Al rapido, incosciente ed inconsapevole uso del gusto
(saliva-sudore-prelibati nettari consumati con ingordigia!)
l’adolescente cede all’uomo una più raffinata, lenta, sensibile – e consapevole, perbacco! – conoscenza dell’olfatto.
Osservati con fugace superficialità, i frutti della vita venivano in passato addentati, smembrati, spolpati e gustati con una voracità che poco lasciava spazio alla cronologicamente prioritaria crescita personale: l’insegnamento arrivava infatti in ritardo, quasi non riuscisse a tener testa al rocambolesco turbinio di eventi che, dalle papille gustative, irradiava sensazioni temporaneamente appaganti in tutto il resto del corpo.
L’insegnamento arrivava a posteriori, con l’esperienza, quando il succo del proibito frutto s’era ormai seccato sulla periferia di labbra mai sazie.
L’insegnamento arrivava in ritardo senza esser mai esser annotato,
poiché la vista era come il campanellino in esperimenti di Pavloviana memoria:
la vista era il campanellino a cui l’insaziabile voglia di mordere faceva rapidamente seguire un’immediata ed abbondante salivazione, un’irrefrenabile voglia di agire a fauci spalancate verso il vivere.
Quest’insaziabile desiderio di sperimentazione nell’immediato, che rinnegava la possibilità di remoti futuri, rendeva l’adolescente (ed il post-adolescente, nell’odierna società) simili all’infante che esplora a gattoni i suoi limiti e le sue possibilità, avvicinando alla cavità orale tutto ciò che è sconosciuto e potenzialmente piacevole, mordendolo con vigore, donandogli gratuitamente incalcolate quantità di corporei fluidi.

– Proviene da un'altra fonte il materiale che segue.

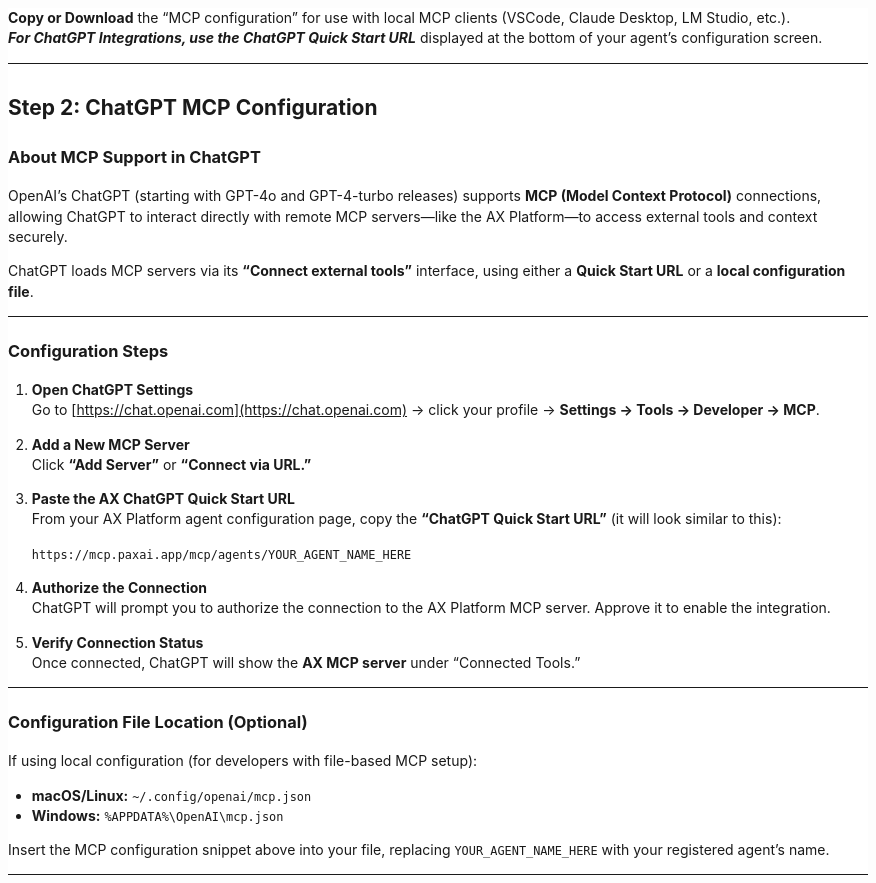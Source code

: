 **Copy or Download** the “MCP configuration” for use with local MCP clients (VSCode, Claude Desktop, LM Studio, etc.).  
***For ChatGPT Integrations, use the ChatGPT Quick Start URL*** displayed at the bottom of your agent’s configuration screen.

---

## Step 2: ChatGPT MCP Configuration

### About MCP Support in ChatGPT

OpenAI’s ChatGPT (starting with GPT-4o and GPT-4-turbo releases) supports **MCP (Model Context Protocol)** connections, allowing ChatGPT to interact directly with remote MCP servers—like the AX Platform—to access external tools and context securely.

ChatGPT loads MCP servers via its **“Connect external tools”** interface, using either a **Quick Start URL** or a **local configuration file**.

---

### Configuration Steps

1. **Open ChatGPT Settings**  
   Go to [https://chat.openai.com](https://chat.openai.com) → click your profile → **Settings → Tools → Developer → MCP**.

2. **Add a New MCP Server**  
   Click **“Add Server”** or **“Connect via URL.”**

3. **Paste the AX ChatGPT Quick Start URL**  
   From your AX Platform agent configuration page, copy the **“ChatGPT Quick Start URL”** (it will look similar to this):  
   ```
   https://mcp.paxai.app/mcp/agents/YOUR_AGENT_NAME_HERE
   ```

4. **Authorize the Connection**  
   ChatGPT will prompt you to authorize the connection to the AX Platform MCP server. Approve it to enable the integration.

5. **Verify Connection Status**  
   Once connected, ChatGPT will show the **AX MCP server** under “Connected Tools.”

---

### Configuration File Location (Optional)

If using local configuration (for developers with file-based MCP setup):

- **macOS/Linux:** `~/.config/openai/mcp.json`
- **Windows:** `%APPDATA%\OpenAI\mcp.json`

Insert the MCP configuration snippet above into your file, replacing `YOUR_AGENT_NAME_HERE` with your registered agent’s name.

---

Occasioni venivano sprecate in virtù di un’apprendimento quanto mai superficiale e poco perseverante,
poiché le energie erano spese con una frequenza (energie*tempo-1) impressionante.
La consapevolezza dell’agire adolescenziale (e post-, come sopra precisato) arriva solo con l’età adulta,
dove i frutti vengono a lungo osservati ed ancor più a lungo respirati, annusati, lentamente interiorizzati, raramente morsicati.
La ricerca dell’esperienza viene così spostata al presente (o, al massimo, in un futuro piuttosto prossimo), poiché lunghi tempi e lente energie sono dedicati ad un’osservazione pregna di rispetto, ad uno studio che culmina in lunghe e profonde inalazioni di aromi da sempre desiderati, anche se solo oggi in modo consapevole.
Con intenzioni che quasi mai vengono esplicitate diventa più raro anche il contatto, che mai arriva al torsolo con la voracità del passato: così fa per rispetto, per coscienza, per un’evidente pacatezza promossa da imprescindibile consapevolezza.
Della polpa spesso basta il ricordo e, per chi ha saputo vivere in piacevoli armonie con le stagioni dell’esistenza, il ricordo è e rimarrà sempre vivo e denso, in modo direttamente proporzionale all’intensità del vissuto trascorso.
Di arrivare a poggiare denti su legnosi torsoli non v’è più, oggi, alcuna necessità, poiché l’eleganza dell’olfatto sa arrivare in luoghi in cui il fremito adolescenziale mai aveva neppur osato spingersi.
Il piacere si amplifica incontrando la calma consapevole e, anche se eccessive consapevolezze quasi ci portano ad annotare con fare certosino occasioni mancate, noi sempre troveremo il modo di guardare a ciò che è stato, senza rimpiangere ciò che oggi più non è.
Anche questo, in fondo, è l’agire dell’età adulta.